Work item → Number of lines below with "Ísland": work it out and reply with that number only.

Records for this exercise →
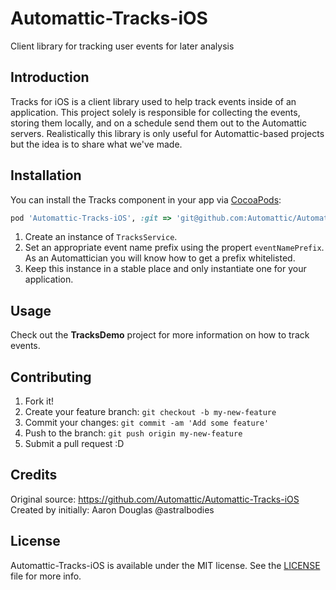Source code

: # Automattic-Tracks-iOS
Client library for tracking user events for later analysis

## Introduction

Tracks for iOS is a client library used to help track events inside of an application. This project solely is responsible for collecting the events, storing them locally, and on a schedule send them out to the Automattic servers. Realistically this library is only useful for Automattic-based projects but the idea is to share what we've made.

## Installation

You can install the Tracks component in your app via [CocoaPods](http://cocoapods.org):

```ruby
pod 'Automattic-Tracks-iOS', :git => 'git@github.com:Automattic/Automattic-Tracks-iOS.git', :branch => 'develop'
```

1. Create an instance of `TracksService`.
2. Set an appropriate event name prefix using the propert `eventNamePrefix`. As an Automattician you will know how to get a prefix whitelisted.
3. Keep this instance in a stable place and only instantiate one for your application.

## Usage

Check out the **TracksDemo** project for more information on how to track events.

## Contributing

1. Fork it!
2. Create your feature branch: `git checkout -b my-new-feature`
3. Commit your changes: `git commit -am 'Add some feature'`
4. Push to the branch: `git push origin my-new-feature`
5. Submit a pull request :D

## Credits

Original source: https://github.com/Automattic/Automattic-Tracks-iOS
Created by initially: Aaron Douglas @astralbodies

## License

Automattic-Tracks-iOS is available under the MIT license. See the [LICENSE](https://raw.githubusercontent.com/Automattic/Automattic-Tracks-iOS/develop/LICENSE) file for more info.
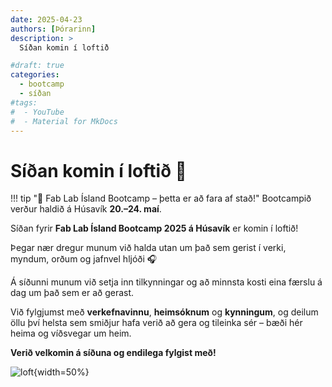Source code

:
 ```yaml
---
date: 2025-04-23
authors: [Þórarinn]
description: >
  Síðan komin í loftið

#draft: true
categories:
  - bootcamp
  - síðan
#tags:
#  - YouTube
#  - Material for MkDocs
---
```


# Síðan komin í loftið 🚀

!!! tip "🎉 Fab Lab Ísland Bootcamp – þetta er að fara af stað!"
    Bootcampið verður haldið á Húsavík **20.–24. maí**.

Síðan fyrir **Fab Lab Ísland Bootcamp 2025 á Húsavík** er komin í loftið!

Þegar nær dregur munum við halda utan um það sem gerist í verki, myndum, orðum og jafnvel hljóði 🎧

Á síðunni munum við setja inn tilkynningar og að minnsta kosti eina færslu á dag um það sem er að gerast.

Við fylgjumst með **verkefnavinnu**, **heimsóknum** og **kynningum**, og deilum öllu því helsta sem smiðjur hafa verið að gera og tileinka sér – bæði hér heima og víðsvegar um heim.

**Verið velkomin á síðuna og endilega fylgist með!**

![loft](https://c.pxhere.com/images/6f/5a/6df363ffa48b5c3d8bf9c3f6b0fe-1640254.jpg!d){width=50%}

Response to this task → 2